## Work item:
Use the entries below and reproduce exactly the lines from the one containing "- Optimasi database" down to the one containing "2. **Pastikan server", both of them included.
[Input for this task]
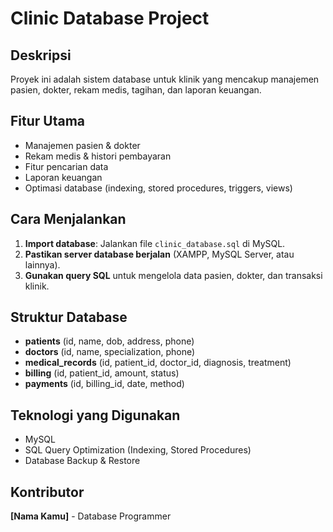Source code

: # Clinic Database Project

## Deskripsi
Proyek ini adalah sistem database untuk klinik yang mencakup manajemen pasien, dokter, rekam medis, tagihan, dan laporan keuangan.

## Fitur Utama
- Manajemen pasien & dokter
- Rekam medis & histori pembayaran
- Fitur pencarian data
- Laporan keuangan
- Optimasi database (indexing, stored procedures, triggers, views)

## Cara Menjalankan
1. **Import database**: Jalankan file `clinic_database.sql` di MySQL.
2. **Pastikan server database berjalan** (XAMPP, MySQL Server, atau lainnya).
3. **Gunakan query SQL** untuk mengelola data pasien, dokter, dan transaksi klinik.

## Struktur Database
- **patients** (id, name, dob, address, phone)
- **doctors** (id, name, specialization, phone)
- **medical_records** (id, patient_id, doctor_id, diagnosis, treatment)
- **billing** (id, patient_id, amount, status)
- **payments** (id, billing_id, date, method)

## Teknologi yang Digunakan
- MySQL
- SQL Query Optimization (Indexing, Stored Procedures)
- Database Backup & Restore

## Kontributor
**[Nama Kamu]** - Database Programmer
[/Input for this task]
## Answer to the problem:
- Optimasi database (indexing, stored procedures, triggers, views)

## Cara Menjalankan
1. **Import database**: Jalankan file `clinic_database.sql` di MySQL.
2. **Pastikan server database berjalan** (XAMPP, MySQL Server, atau lainnya).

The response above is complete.